The Important Service

Possibly idealised depiction

A pub is many things. Most people just see it as a place to buy alcoholic beverages more expensively yet more socially acceptable than the local Tesco. Many people reading this would also say that it's where you go to get that beer you've heard about served in the manner it's supposed to be, on draught or handpump.  Some would even say that it's where desperate alcoholics go so their body is found when their liver finally catastrophically fails.

But no, all these reasons, while important, are ultimately incidental.

Imagine - you're somewhat socially inept. (You may not think you are, but research has shown people overestimate their abilities in pretty much every field). You want to figure out how to deal more easily with people but lack an obvious outlet. At work, everyone is busy. Looking at cat videos online if not at actual work, anyway.
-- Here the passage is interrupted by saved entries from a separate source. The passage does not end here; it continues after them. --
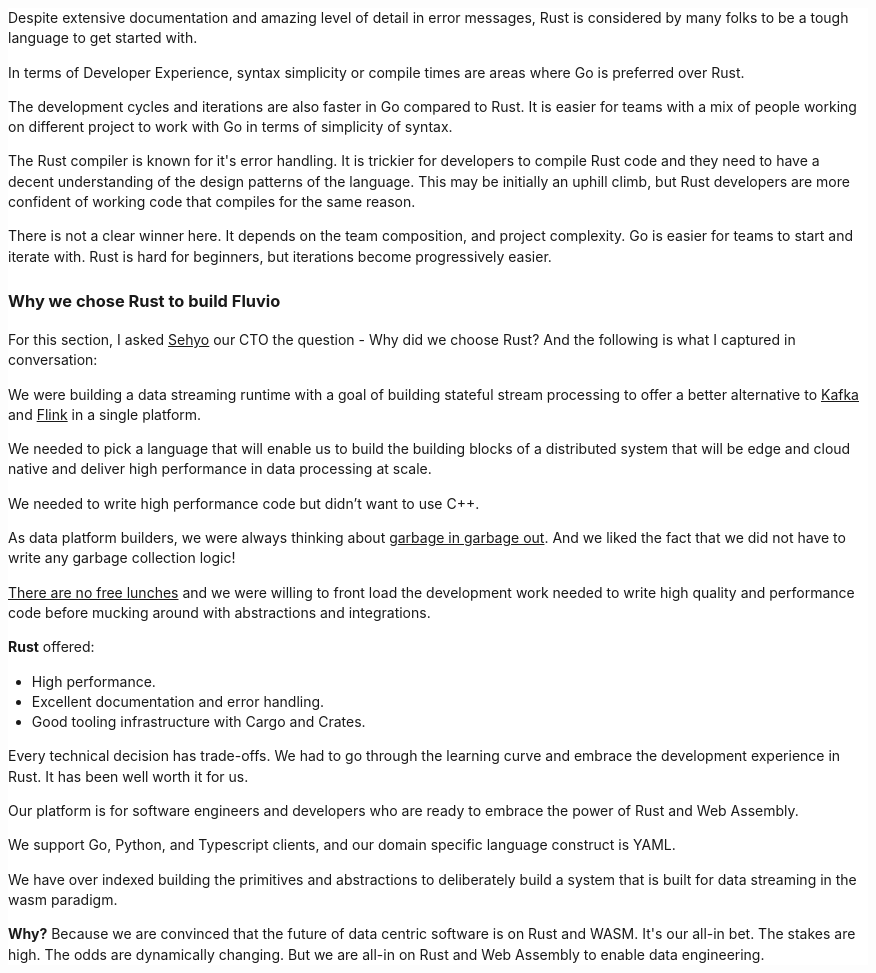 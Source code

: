 Despite extensive documentation and amazing level of detail in error messages, Rust is considered by many folks to be a tough language to get started with.

In terms of Developer Experience, syntax simplicity or compile times are areas where Go is preferred over Rust.

The development cycles and iterations are also faster in Go compared to Rust. It is easier for teams with a mix of people working on different project to work with Go in terms of simplicity of syntax.

The Rust compiler is known for it's error handling. It is trickier for developers to compile Rust code and they need to have a decent understanding of the design patterns of the language. This may be initially an uphill climb, but Rust developers are more confident of working code that compiles for the same reason.

There is not a clear winner here. It depends on the team composition, and project complexity. Go is easier for teams to start and iterate with. Rust is hard for beginners, but iterations become progressively easier.

### Why we chose Rust to build Fluvio

For this section, I asked [Sehyo](https://www.linkedin.com/in/sehyo/) our CTO the question - Why did we choose Rust? And the following is what I captured in conversation:

We were building a data streaming runtime with a goal of building stateful stream processing to offer a better alternative to [Kafka](https://kafka.apache.org/) and [Flink](https://flink.apache.org/) in a single platform.

We needed to pick a language that will enable us to build the building blocks of a distributed system that will be edge and cloud native and deliver high performance in data processing at scale.

We needed to write high performance code but didn’t want to use C++.

As data platform builders, we were always thinking about [garbage in garbage out](https://en.wikipedia.org/wiki/Garbage_in,_garbage_out). And we liked the fact that we did not have to write any garbage collection logic!

[There are no free lunches](http://www.no-free-lunch.org/) and we were willing to front load the development work needed to write high quality and performance code before mucking around with abstractions and integrations.

**Rust** offered:
* High performance.
* Excellent documentation and error handling.
* Good tooling infrastructure with Cargo and Crates.

Every technical decision has trade-offs. We had to go through the learning curve and embrace the development experience in Rust. It has been well worth it for us.

Our platform is for software engineers and developers who are ready to embrace the power of Rust and Web Assembly.

We support Go, Python, and Typescript clients, and our domain specific language construct is YAML.

We have over indexed building the primitives and abstractions to deliberately build a system that is built for data streaming in the wasm paradigm.

**Why?**
Because we are convinced that the future of data centric software is on Rust and WASM. It's our all-in bet. The stakes are high. The odds are dynamically changing. But we are all-in on Rust and Web Assembly to enable data engineering.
Coffee shops are more relaxed, but everyone there is permanently ensconced in their own personal latte bubble.

So, where else but the pub? Small locals during early afternoons are best, and as a bonus they serve stuff that, in small quantities, can relieve immediate anxiety. There's usually at least two or three people there, so you don't feel either massively exposed or horribly crowded. And the barperson can hear your drink order too.

Don't expect miracles on your first visit. They won't know you from a casual coming in for a quick pint. It usually takes seven or eight visits for them to know both your face and your name simultaneously.  At this point, you can joke about the drinks offering that the pubco insists they sell in preference to better stuff. It's a cheap laugh, but it breaks the ice.

Here's the important bit. Always keep it light. Never get too deep about personal issues or politics. This is where disagreement or awkwardness can occur. Going to the pub is meant to be fun and relaxing, so make sure to avoid anything that can make things difficult. Don't get too close to "people down the pub". That defeats the object.

Imagine it like The Sims. You have a Social Bar that goes up and down with good or bad social interaction. The trick is to keep it up to a reasonable level without it going to far, and ending up doing something that exceeds your level of social skills. If you do so, things will go badly wrong very quickly, and you'll have to start from scratch somewhere else.

The mantra of this blog, as I'm sure you know by now is " Beer and Pubs are meant to be fun". Don't think too deeply about either your drinks or your fellow patrons. Go with the flow. Don't work too hard. You will be accepted if you don't go over the boundaries. So keep well away from them.

A few pints and light conversation. It's what pubs were meant for.